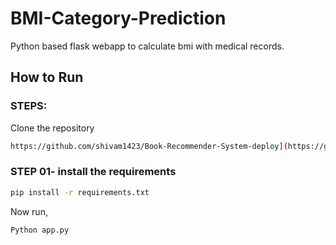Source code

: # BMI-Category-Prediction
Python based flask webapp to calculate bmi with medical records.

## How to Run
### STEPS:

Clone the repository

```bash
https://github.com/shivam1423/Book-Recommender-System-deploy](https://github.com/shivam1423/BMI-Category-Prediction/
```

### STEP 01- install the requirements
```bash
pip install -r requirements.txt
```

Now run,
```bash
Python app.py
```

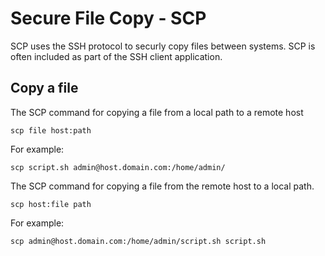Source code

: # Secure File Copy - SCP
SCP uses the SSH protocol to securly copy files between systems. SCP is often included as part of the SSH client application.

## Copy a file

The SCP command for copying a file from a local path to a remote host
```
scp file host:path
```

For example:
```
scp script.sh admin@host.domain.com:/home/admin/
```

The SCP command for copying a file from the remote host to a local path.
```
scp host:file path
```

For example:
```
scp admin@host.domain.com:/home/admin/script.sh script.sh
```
..............................
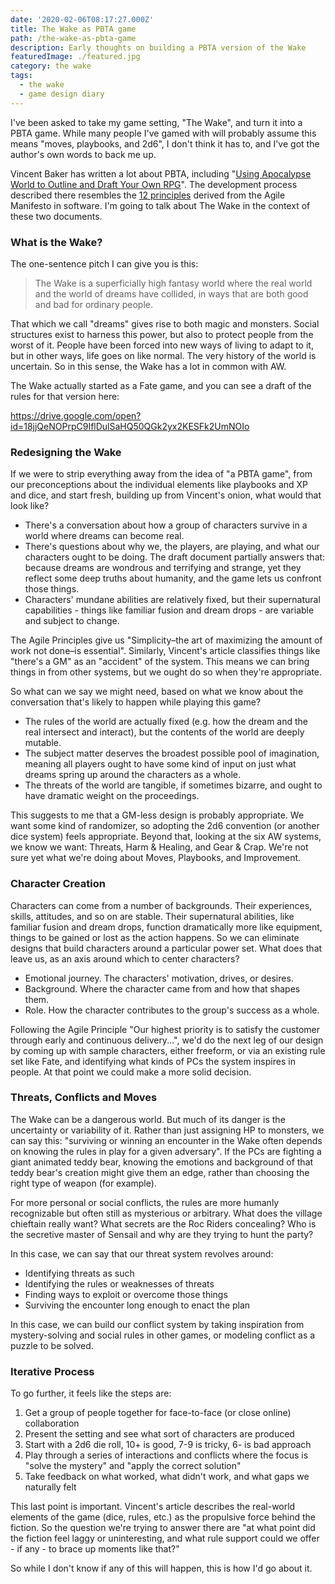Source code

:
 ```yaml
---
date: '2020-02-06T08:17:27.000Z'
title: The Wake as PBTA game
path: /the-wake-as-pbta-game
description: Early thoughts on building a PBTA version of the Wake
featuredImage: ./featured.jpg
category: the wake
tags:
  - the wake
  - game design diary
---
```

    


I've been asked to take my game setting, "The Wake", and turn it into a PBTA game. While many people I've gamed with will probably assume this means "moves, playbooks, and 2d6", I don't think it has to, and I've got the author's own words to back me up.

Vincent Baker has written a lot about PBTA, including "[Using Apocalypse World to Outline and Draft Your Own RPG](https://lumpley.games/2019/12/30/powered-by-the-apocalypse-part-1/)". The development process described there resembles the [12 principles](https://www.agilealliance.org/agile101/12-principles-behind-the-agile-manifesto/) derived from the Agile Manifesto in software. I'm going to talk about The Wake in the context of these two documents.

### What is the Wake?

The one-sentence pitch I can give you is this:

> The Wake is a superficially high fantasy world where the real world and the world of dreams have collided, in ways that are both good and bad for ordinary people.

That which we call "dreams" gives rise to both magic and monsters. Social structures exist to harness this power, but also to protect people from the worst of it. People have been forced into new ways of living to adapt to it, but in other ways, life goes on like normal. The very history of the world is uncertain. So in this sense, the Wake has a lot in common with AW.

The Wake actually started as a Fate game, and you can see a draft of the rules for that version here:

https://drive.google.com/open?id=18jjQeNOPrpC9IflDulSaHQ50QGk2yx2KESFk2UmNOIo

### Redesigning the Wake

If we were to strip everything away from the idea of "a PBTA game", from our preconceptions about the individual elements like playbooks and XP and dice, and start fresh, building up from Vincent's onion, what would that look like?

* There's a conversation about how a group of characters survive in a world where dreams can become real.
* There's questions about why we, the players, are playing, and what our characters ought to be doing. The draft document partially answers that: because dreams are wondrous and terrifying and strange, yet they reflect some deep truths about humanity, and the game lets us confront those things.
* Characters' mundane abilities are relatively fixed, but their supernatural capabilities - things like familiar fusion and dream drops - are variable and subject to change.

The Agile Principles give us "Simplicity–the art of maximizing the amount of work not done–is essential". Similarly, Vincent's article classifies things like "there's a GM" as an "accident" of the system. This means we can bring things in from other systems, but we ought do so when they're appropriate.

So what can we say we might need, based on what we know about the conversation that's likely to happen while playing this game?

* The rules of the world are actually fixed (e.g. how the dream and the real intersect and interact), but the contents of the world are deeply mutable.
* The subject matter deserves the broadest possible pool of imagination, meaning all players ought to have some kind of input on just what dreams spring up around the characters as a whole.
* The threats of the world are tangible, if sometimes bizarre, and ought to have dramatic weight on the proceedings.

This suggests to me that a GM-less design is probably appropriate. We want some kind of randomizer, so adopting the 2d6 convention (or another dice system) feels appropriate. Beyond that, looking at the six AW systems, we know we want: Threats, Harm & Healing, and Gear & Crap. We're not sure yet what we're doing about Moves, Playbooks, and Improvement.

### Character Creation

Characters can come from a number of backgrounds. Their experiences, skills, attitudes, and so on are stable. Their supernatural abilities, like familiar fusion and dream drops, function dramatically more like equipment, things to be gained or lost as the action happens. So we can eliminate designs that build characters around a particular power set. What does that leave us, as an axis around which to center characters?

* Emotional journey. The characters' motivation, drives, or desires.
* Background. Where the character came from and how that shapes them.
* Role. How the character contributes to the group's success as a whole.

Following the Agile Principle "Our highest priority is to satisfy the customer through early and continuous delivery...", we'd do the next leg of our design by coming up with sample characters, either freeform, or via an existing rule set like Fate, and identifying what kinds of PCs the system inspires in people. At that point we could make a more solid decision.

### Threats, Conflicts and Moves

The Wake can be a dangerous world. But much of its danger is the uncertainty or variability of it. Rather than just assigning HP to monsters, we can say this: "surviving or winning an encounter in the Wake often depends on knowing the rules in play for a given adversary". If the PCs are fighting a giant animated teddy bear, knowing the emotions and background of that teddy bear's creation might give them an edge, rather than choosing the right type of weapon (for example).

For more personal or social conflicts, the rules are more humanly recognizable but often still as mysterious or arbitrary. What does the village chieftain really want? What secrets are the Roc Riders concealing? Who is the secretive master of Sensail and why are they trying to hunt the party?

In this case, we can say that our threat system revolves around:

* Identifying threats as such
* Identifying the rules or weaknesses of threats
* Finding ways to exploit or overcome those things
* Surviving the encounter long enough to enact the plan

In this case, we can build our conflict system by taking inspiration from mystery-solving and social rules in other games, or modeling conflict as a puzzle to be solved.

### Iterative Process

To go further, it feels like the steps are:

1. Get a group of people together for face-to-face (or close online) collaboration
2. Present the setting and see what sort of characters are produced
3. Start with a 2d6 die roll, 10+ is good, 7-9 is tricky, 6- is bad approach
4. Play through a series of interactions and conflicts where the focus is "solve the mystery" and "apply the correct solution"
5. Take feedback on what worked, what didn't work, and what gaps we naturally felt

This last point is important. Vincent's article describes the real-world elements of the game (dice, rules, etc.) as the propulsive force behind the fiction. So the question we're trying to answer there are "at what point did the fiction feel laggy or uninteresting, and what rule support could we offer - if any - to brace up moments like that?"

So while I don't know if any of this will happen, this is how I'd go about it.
..............................
Search the listing for "those" and show every line where it occurs.

* There's questions about why we, the players, are playing, and what our characters ought to be doing. The draft document partially answers that: because dreams are wondrous and terrifying and strange, yet they reflect some deep truths about humanity, and the game lets us confront those things.
* Finding ways to exploit or overcome those things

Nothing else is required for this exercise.